Padini’s expression had changed.

Unlike the hidden tremors from before, this one was almost invisible, gone in a heartbeat. But his mouth did twitch—just a touch.

…Companion?

Padini studied the silver-haired girl. She wore a suit. The cut was for men; her face was a little round; her height ran shy of average. The overall impression wasn’t dashing. It was like a little corgi in a tailored tux, an offbeat sort of cute.

No doubt—like his daughter—Skela was still just a child. Maybe capable in certain lanes, yet before the darkness he would soon face, they were tender shoots—too green, too trusting.

A cool, rational man, he knew how little they could help. And yet, when she said “companion,” the word slipped through his guard like sun through cloud, and the corner of his mouth moved on its own.

A little irony. A little self-mockery. And a clean, simple gratitude.

The faint arc faded. He turned away.

"Live hard, Skela. Don’t let my daughter cry at your funeral."

He left that behind, flat as a blade laid on a table, and it struck harder than everything before it combined.

Skela didn’t react at once. She only stared at his receding back. Even when Hazel returned to her side, she couldn’t come back to herself.

"What just happened? Did he say something over the line again?"

Hazel shook her shoulder. Skela stared at Hazel’s worried face like studying a portrait. After a beat, she said, "You really are like your dad."

"Huh? What are you even talking about?"

Hazel waited, baffled. Skela thought, then chose to keep her future father-in-law a measure of dignity, tucking that last, too-sappy line away.

"By the way, did you see Lady Adelaide today?"

"That topic change was stiff as a sword edge…" Hazel rubbed Skela’s head, a little annoyed, then let the question go with a soft sigh. "She didn’t come today either."

"I see…" She had started the topic, yet Skela’s mood dimmed like dusk over water. "Feels like we haven’t seen Lady Adelaide in forever…"

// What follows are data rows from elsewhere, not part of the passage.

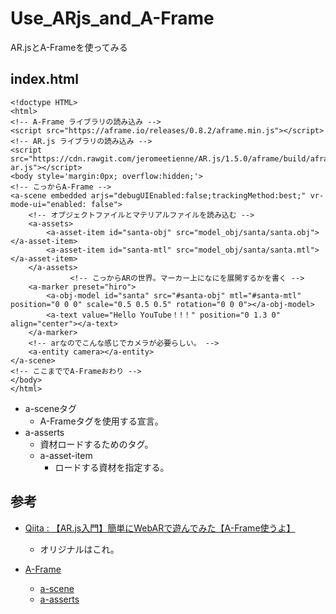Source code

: # Use_ARjs_and_A-Frame
AR.jsとA-Frameを使ってみる

## index.html

```
<!doctype HTML>
<html>
<!-- A-Frame ライブラリの読み込み -->
<script src="https://aframe.io/releases/0.8.2/aframe.min.js"></script>
<!-- AR.js ライブラリの読み込み -->
<script src="https://cdn.rawgit.com/jeromeetienne/AR.js/1.5.0/aframe/build/aframe-ar.js"></script>
<body style='margin:0px; overflow:hidden;'>
<!-- こっからA-Frame -->
<a-scene embedded arjs="debugUIEnabled:false;trackingMethod:best;" vr-mode-ui="enabled: false">
    <!-- オブジェクトファイルとマテリアルファイルを読み込む -->
    <a-assets>
        <a-asset-item id="santa-obj" src="model_obj/santa/santa.obj"></a-asset-item>
        <a-asset-item id="santa-mtl" src="model_obj/santa/santa.mtl"></a-asset-item>
    </a-assets>
　　　　　　　　<!-- こっからARの世界。マーカー上になにを展開するかを書く -->
    <a-marker preset="hiro">
        <a-obj-model id="santa" src="#santa-obj" mtl="#santa-mtl" position="0 0 0" scale="0.5 0.5 0.5" rotation="0 0 0"></a-obj-model>
        <a-text value="Hello YouTube！!！" position="0 1.3 0" align="center"></a-text>
    </a-marker>
    <!-- arなのでこんな感じでカメラが必要らしい。 -->
    <a-entity camera></a-entity>
</a-scene>
<!-- ここまででA-Frameおわり -->
</body>
</html>
```

- a-sceneタグ
  - A-Frameタグを使用する宣言。  
- a-asserts
  - 資材ロードするためのタグ。
  - a-asset-item
    - ロードする資材を指定する。


## 参考

- [Qiita : 【AR.js入門】簡単にWebARで遊んでみた【A-Frame使うよ】](https://qiita.com/sakaryu/items/769a2a538baf7e4ee1c7)
  - オリジナルはこれ。

- [A-Frame](https://aframe.io/docs/1.0.0/introduction/)
  - [a-scene](https://aframe.io/docs/1.0.0/core/scene.html#sidebar)
  - [a-asserts](https://aframe.io/docs/1.0.0/core/asset-management-system.html)
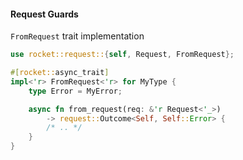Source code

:#### Request Guards

`FromRequest` trait implementation

```rust
use rocket::request::{self, Request, FromRequest};

#[rocket::async_trait]
impl<'r> FromRequest<'r> for MyType {
    type Error = MyError;

    async fn from_request(req: &'r Request<'_>)
        -> request::Outcome<Self, Self::Error> {
        /* .. */
    }
}
```


<aside class="notes">
</aside>
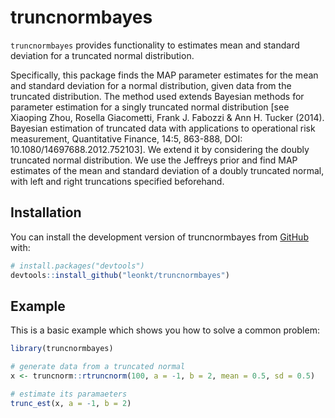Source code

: # truncnormbayes

<!-- badges: start -->
<!-- badges: end -->

`truncnormbayes` provides functionality to estimates mean and standard
deviation for a truncated normal distribution.

Specifically, this package finds the MAP parameter estimates for the mean and
standard deviation for a normal distribution, given data from the truncated
distribution. The method used extends Bayesian methods for parameter estimation
for a singly truncated normal distribution [see Xiaoping Zhou, Rosella
Giacometti, Frank J. Fabozzi & Ann H. Tucker (2014). Bayesian estimation of
truncated data with applications to operational risk measurement, Quantitative
Finance, 14:5, 863-888, DOI: 10.1080/14697688.2012.752103]. We extend it by
considering the doubly truncated normal distribution. We use the Jeffreys prior
and find MAP estimates of the mean and standard deviation of a doubly truncated
normal, with left and right truncations specified beforehand.

## Installation

You can install the development version of truncnormbayes from [GitHub](https://github.com/) with:

``` r
# install.packages("devtools")
devtools::install_github("leonkt/truncnormbayes")
```

## Example

This is a basic example which shows you how to solve a common problem:

``` r
library(truncnormbayes)

# generate data from a truncated normal
x <- truncnorm::rtruncnorm(100, a = -1, b = 2, mean = 0.5, sd = 0.5)

# estimate its paramaeters
trunc_est(x, a = -1, b = 2)
```
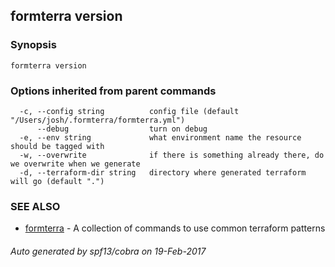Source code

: ## formterra version



### Synopsis




```
formterra version
```

### Options inherited from parent commands

```
  -c, --config string          config file (default "/Users/josh/.formterra/formterra.yml")
      --debug                  turn on debug
  -e, --env string             what environment name the resource should be tagged with 
  -w, --overwrite              if there is something already there, do we overwrite when we generate
  -d, --terraform-dir string   directory where generated terraform will go (default ".")
```

### SEE ALSO
* [formterra](formterra.md)	 - A collection of commands to use common terraform patterns

###### Auto generated by spf13/cobra on 19-Feb-2017
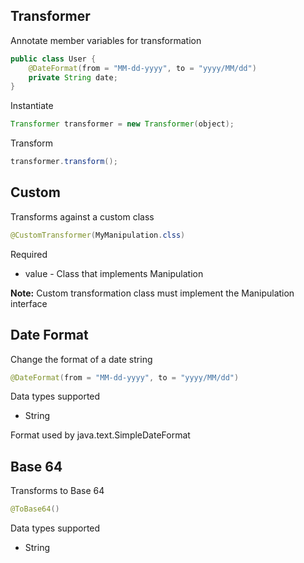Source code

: ## Transformer ##

Annotate member variables for transformation

```java
public class User {
	@DateFormat(from = "MM-dd-yyyy", to = "yyyy/MM/dd")
	private String date;
}
```

Instantiate

```java
Transformer transformer = new Transformer(object);
```

Transform

```java
transformer.transform();
```

## Custom ##

Transforms against a custom class

```java
@CustomTransformer(MyManipulation.clss)
```

Required
- value - Class that implements Manipulation

**Note:** Custom transformation class must implement the Manipulation interface

## Date Format ###

Change the format of a date string

```java
@DateFormat(from = "MM-dd-yyyy", to = "yyyy/MM/dd")
```

Data types supported
- String

Format used by java.text.SimpleDateFormat

## Base 64 ##

Transforms to Base 64

```java
@ToBase64()
```

Data types supported
- String

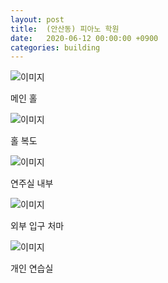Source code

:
 ```yaml
---
layout: post
title:  (안산동) 피아노 학원
date:   2020-06-12 00:00:00 +0900
categories: building
---
```


![이미지](https://lh3.googleusercontent.com/pw/ACtC-3el59Mw4b3iUmM3WVIrNd-1D4PvmTcaNXhVgdhMZaeMciU1CG25zGhYycnemAmztxuuu8_xuFmIf4EvX29T70b44ExV9BmZGrrH2caNWBRuukuziDrbRVAJ_xzuAoNUV7ePY-wBXRyvH0Xau0CiOFZS=w650-h390-no?authuser=0)

메인 홀

![이미지](https://lh3.googleusercontent.com/pw/ACtC-3eEE1Y-16JT4VmPQbmRaatIT7CamR-Nc6t3fzTPhzZSifcSWED1YG9v3sZcEYR_9ANia2QRFDDpT59SpPA5Ps_i_cVMuGULu_3UD2Aj7f8U-Al1hJhYRiIYVboCU_6t4v7yNB594nUYtxC5MCWy46zN=w650-h390-no?authuser=0)

홀 복도

![이미지](https://lh3.googleusercontent.com/pw/ACtC-3faAaSDbzSiECut0SMjLDHZkDdiPvTxZteRKAYabq9d6t1eBZfcbziZsVd0E1Vnqf6fpFcH_FZayqRYSfZN0iNdHemTt0borueUmKfa_maH5QiSpiJPckaqG0cgeZ5ulj1jtDO5fgPUf3vU_QXtNVEK=w650-h390-no?authuser=0)

연주실 내부

![이미지](https://lh3.googleusercontent.com/pw/ACtC-3eil0DYMfA6F3le0hV2u7AQraQ9sxAy3-E3IRuvJWyrX3-zHPpVFjcNho7n3g57C8Ffsp9MPUeibSzsafkQZLTXjkFJOKTrEQ4K0-oZRVsl0dUrqocGkXz94uy0IIlS_51XEixbbGrGBn2rbJu4MVCW=w650-h390-no?authuser=0)

외부 입구 처마

![이미지](https://lh3.googleusercontent.com/pw/ACtC-3f22wL2bpEmsAdO8Gwz1ZWtM8X4WGUx5GpxyJYzUJ_RYL10WFVD7Eioxl2BRwy5LHinTSs3F2zbLDIsW6qNsUHNukL9wOR3u-awT6F2qK21xZx-EWY1YgqJE_1k91_nU9nO_ORikMGuJiyhAxl8lJQY=w390-h650-no?authuser=0)

개인 연습실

On another day, Hazel might’ve gone sour at that. Today she only frowned.

"She’s been locking herself in her room. No idea what she’s doing."

Worry outweighed everything in Hazel’s voice. The day after they returned to the surface, they’d tried to check on Adelaide themselves. At the Douglas Family manor gates, they were turned away with a line that smelled like varnished wood: "The young lady is unwell and cannot receive guests." A pretext anyone could spot at a glance.

Adelaide was clearly caught in something. Toka kept his lips sealed about that night as well. The knot in Skela and Hazel’s chests pulled tighter.

Thinking of the last look on Adelaide’s face, Hazel’s fingers clenched on their own. Her nails pressed crescents into her palm.

Get out of that damn room already. Even if it’s not to explain yourself to us, you should show up for Mira.

Don’t tell me you still don’t see it. She’s about to become… a royal consort.